CCPA7 min read

CCPA vs CPRA: Understanding the Amendments

The California Privacy Rights Act (CPRA), passed by voters in November 2020, significantly strengthened the original California Consumer Privacy Act (CCPA). Understanding these amendments is essential for businesses navigating California's privacy requirements.

Key Takeaways

Point Summary
Relationship CPRA amended CCPA; it did not create a separate law
Effective date CPRA amendments took effect January 1, 2023
Enforcement agency CPRA created the California Privacy Protection Agency (CPPA)
Major additions Sensitive personal information, right to correct, new thresholds
Current name "CCPA" or "CCPA, as amended" refers to the combined law

Quick Answer: CPRA amended and strengthened CCPA, adding new consumer rights (correction, limiting sensitive data use), creating a dedicated enforcement agency (CPPA), introducing sensitive personal information as a category, and raising the data volume threshold from 50,000 to 100,000 consumers.

What is the Relationship Between CCPA and CPRA?

The CPRA is not a separate law.

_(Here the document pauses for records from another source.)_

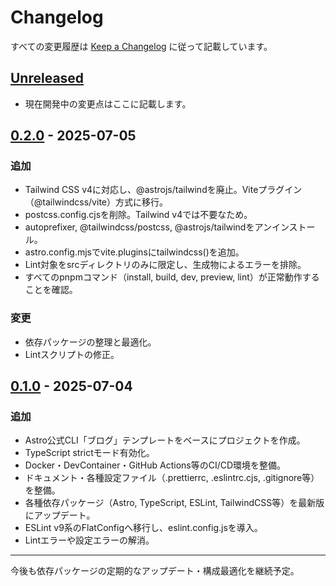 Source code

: # Changelog

すべての変更履歴は [Keep a Changelog](https://keepachangelog.com/ja/1.1.0/) に従って記載しています。

## [Unreleased]

- 現在開発中の変更点はここに記載します。

## [0.2.0] - 2025-07-05

### 追加

- Tailwind CSS v4に対応し、@astrojs/tailwindを廃止。Viteプラグイン（@tailwindcss/vite）方式に移行。
- postcss.config.cjsを削除。Tailwind v4では不要なため。
- autoprefixer, @tailwindcss/postcss, @astrojs/tailwindをアンインストール。
- astro.config.mjsでvite.pluginsにtailwindcss()を追加。
- Lint対象をsrcディレクトリのみに限定し、生成物によるエラーを排除。
- すべてのpnpmコマンド（install, build, dev, preview, lint）が正常動作することを確認。

### 変更

- 依存パッケージの整理と最適化。
- Lintスクリプトの修正。

## [0.1.0] - 2025-07-04

### 追加

- Astro公式CLI「ブログ」テンプレートをベースにプロジェクトを作成。
- TypeScript strictモード有効化。
- Docker・DevContainer・GitHub Actions等のCI/CD環境を整備。
- ドキュメント・各種設定ファイル（.prettierrc, .eslintrc.cjs, .gitignore等）を整備。
- 各種依存パッケージ（Astro, TypeScript, ESLint, TailwindCSS等）を最新版にアップデート。
- ESLint v9系のFlatConfigへ移行し、eslint.config.jsを導入。
- Lintエラーや設定エラーの解消。

---

今後も依存パッケージの定期的なアップデート・構成最適化を継続予定。

[Unreleased]: https://github.com/your-repo/compare/v0.2.0...HEAD
[0.2.0]: https://github.com/your-repo/compare/v0.1.0...v0.2.0
[0.1.0]: https://github.com/your-repo/releases/tag/v0.1.0
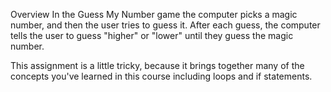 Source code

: Overview
In the Guess My Number game the computer picks a magic number, and then the user tries to guess it. After each guess, the computer tells the user to guess "higher" or "lower" until they guess the magic number.

This assignment is a little tricky, because it brings together many of the concepts you've learned in this course including loops and if statements. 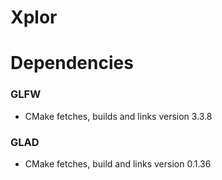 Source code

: # Xplor

# Dependencies
### GLFW
- CMake fetches, builds and links version 3.3.8
### GLAD
- CMake fetches, build and links version 0.1.36
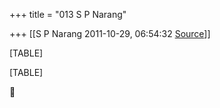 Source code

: +++
title = "013 S P Narang"

+++
[[S P Narang	2011-10-29, 06:54:32 [Source](https://groups.google.com/g/bvparishat/c/tiWZaVpCw-Q)]]



[TABLE]

[TABLE]



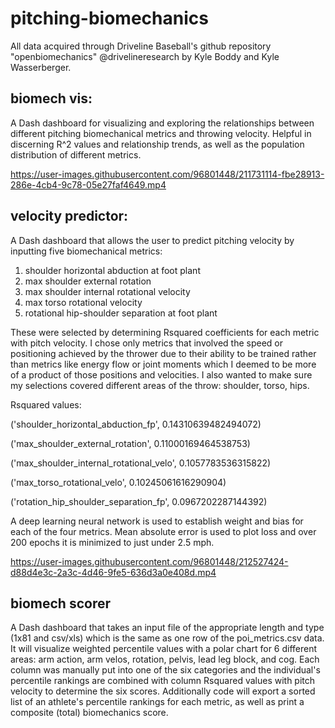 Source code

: # pitching-biomechanics
All data acquired through Driveline Baseball's github repository "openbiomechanics" @drivelineresearch by Kyle Boddy and Kyle Wasserberger.
## biomech vis:
A Dash dashboard for visualizing and exploring the relationships between different pitching biomechanical metrics and throwing velocity. Helpful in discerning R^2 values and relationship trends, as well as the population distribution of different metrics.

https://user-images.githubusercontent.com/96801448/211731114-fbe28913-286e-4cb4-9c78-05e27faf4649.mp4

## velocity predictor:
A Dash dashboard that allows the user to predict pitching velocity by inputting five biomechanical metrics:
1. shoulder horizontal abduction at foot plant
2. max shoulder external rotation
3. max shoulder internal rotational velocity
4. max torso rotational velocity
5. rotational hip-shoulder separation at foot plant

These were selected by determining Rsquared coefficients for each metric with pitch velocity. I chose only metrics that involved the speed or positioning achieved by the thrower due to their ability to be trained rather than metrics like energy flow or joint moments which I deemed to be more of a product of those positions and velocities. I also wanted to make sure my selections covered different areas of the throw: shoulder, torso, hips.

Rsquared values:

('shoulder_horizontal_abduction_fp', 0.14310639482494072)

('max_shoulder_external_rotation', 0.11000169464538753)

('max_shoulder_internal_rotational_velo', 0.1057783536315822)

('max_torso_rotational_velo', 0.10245061616290904)

('rotation_hip_shoulder_separation_fp', 0.0967202287144392)

A deep learning neural network is used to establish weight and bias for each of the four metrics. Mean absolute error is used to plot loss and over 200 epochs it is minimized to just under 2.5 mph.

https://user-images.githubusercontent.com/96801448/212527424-d88d4e3c-2a3c-4d46-9fe5-636d3a0e408d.mp4

## biomech scorer
A Dash dashboard that takes an input file of the appropriate length and type (1x81 and csv/xls) which is the same as one row of the poi_metrics.csv data. It will visualize weighted percentile values with a polar chart for 6 different areas: arm action, arm velos, rotation, pelvis, lead leg block, and cog. Each column was manually put into one of the six categories and the individual's percentile rankings are combined with column Rsquared values with pitch velocity to determine the six scores. Additionally code will export a sorted list of an athlete's percentile rankings for each metric, as well as print a composite (total) biomechanics score.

It is a ballot initiative (Proposition 24) that amended the existing CCPA. When discussing California's privacy law today, references to "CCPA" typically mean the original law as modified by CPRA. For an overview, see what is CCPA.

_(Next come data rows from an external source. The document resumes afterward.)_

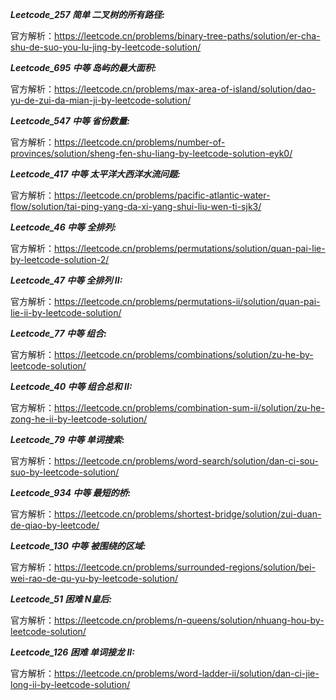 **_Leetcode_257 简单 二叉树的所有路径:_**

官方解析：https://leetcode.cn/problems/binary-tree-paths/solution/er-cha-shu-de-suo-you-lu-jing-by-leetcode-solution/

**_Leetcode_695 中等 岛屿的最大面积:_**

官方解析：https://leetcode.cn/problems/max-area-of-island/solution/dao-yu-de-zui-da-mian-ji-by-leetcode-solution/

**_Leetcode_547 中等 省份数量:_**

官方解析：https://leetcode.cn/problems/number-of-provinces/solution/sheng-fen-shu-liang-by-leetcode-solution-eyk0/

**_Leetcode_417 中等 太平洋大西洋水流问题:_**

官方解析：https://leetcode.cn/problems/pacific-atlantic-water-flow/solution/tai-ping-yang-da-xi-yang-shui-liu-wen-ti-sjk3/

**_Leetcode_46 中等 全排列:_**

官方解析：https://leetcode.cn/problems/permutations/solution/quan-pai-lie-by-leetcode-solution-2/

**_Leetcode_47 中等 全排列 II:_**

官方解析：https://leetcode.cn/problems/permutations-ii/solution/quan-pai-lie-ii-by-leetcode-solution/

**_Leetcode_77 中等 组合:_**

官方解析：https://leetcode.cn/problems/combinations/solution/zu-he-by-leetcode-solution/

**_Leetcode_40 中等 组合总和 II:_**

官方解析：https://leetcode.cn/problems/combination-sum-ii/solution/zu-he-zong-he-ii-by-leetcode-solution/

**_Leetcode_79 中等 单词搜索:_**

官方解析：https://leetcode.cn/problems/word-search/solution/dan-ci-sou-suo-by-leetcode-solution/

**_Leetcode_934 中等 最短的桥:_**

官方解析：https://leetcode.cn/problems/shortest-bridge/solution/zui-duan-de-qiao-by-leetcode/

**_Leetcode_130 中等 被围绕的区域:_**

官方解析：https://leetcode.cn/problems/surrounded-regions/solution/bei-wei-rao-de-qu-yu-by-leetcode-solution/

**_Leetcode_51 困难 N皇后:_**

官方解析：https://leetcode.cn/problems/n-queens/solution/nhuang-hou-by-leetcode-solution/

**_Leetcode_126 困难 单词接龙 II:_**

官方解析：https://leetcode.cn/problems/word-ladder-ii/solution/dan-ci-jie-long-ii-by-leetcode-solution/




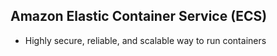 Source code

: ## Amazon Elastic Container Service (ECS)

- Highly secure, reliable, and scalable way to run containers
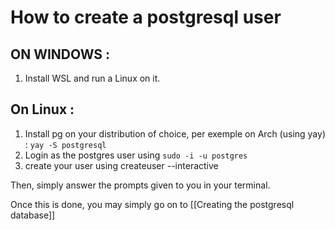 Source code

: 
# How to create a postgresql user


## ON WINDOWS : 
1. Install WSL and run a Linux on it.

## On Linux :

1. Install pg on your distribution of choice, per exemple on Arch (using yay) :
`yay -S postgresql` 
2. Login as the postgres user using `sudo -i -u postgres`
3. create your user using createuser --interactive

Then, simply answer the prompts given to you in your terminal.

Once this is done, you may simply go on to [[Creating the postgresql database]]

Aspect Original CCPA CCPA as Amended by CPRA
Effective Date January 1, 2020 January 1, 2023
Enforcement California Attorney General only AG + California Privacy Protection Agency
Consumer Rights 4 core rights 6+ core rights
Data Categories Personal information Personal information + sensitive personal information
Data Volume Threshold 50,000 consumers 100,000 consumers

Timeline of California Privacy Law

Date Event
June 2018 CCPA signed into law
January 1, 2020 CCPA becomes effective
July 1, 2020 CCPA enforcement begins
November 2020 California voters approve CPRA (Proposition 24)
January 1, 2023 CPRA amendments take effect
July 1, 2023 CPPA begins enforcement of CPRA provisions
January 1, 2024 Additional amendments (AB 947: immigration status as SPI)
January 1, 2025 Updated penalty and threshold amounts
January 1, 2026 New regulations on ADMT, risk assessments, cybersecurity audits

New Consumer Rights Under CPRA

Right to Correct

The CPRA added the right for consumers to request correction of inaccurate personal information.

Aspect Details
What it covers Inaccurate personal information held by the business
Business obligation Use commercially reasonable efforts to correct
Response deadline 45 days (extendable to 90 days)
Documentation Instruct service providers and contractors to correct

Right to Limit Use of Sensitive Personal Information

Aspect Details
What it covers Sensitive personal information categories
Consumer action Request to limit use to specific purposes
Business obligation Limit use or obtain explicit consent for other purposes
Required link "Limit the Use of My Sensitive Personal Information" or combined link

Enhanced Opt-Out Rights

For detailed implementation requirements, see opt-out requirements.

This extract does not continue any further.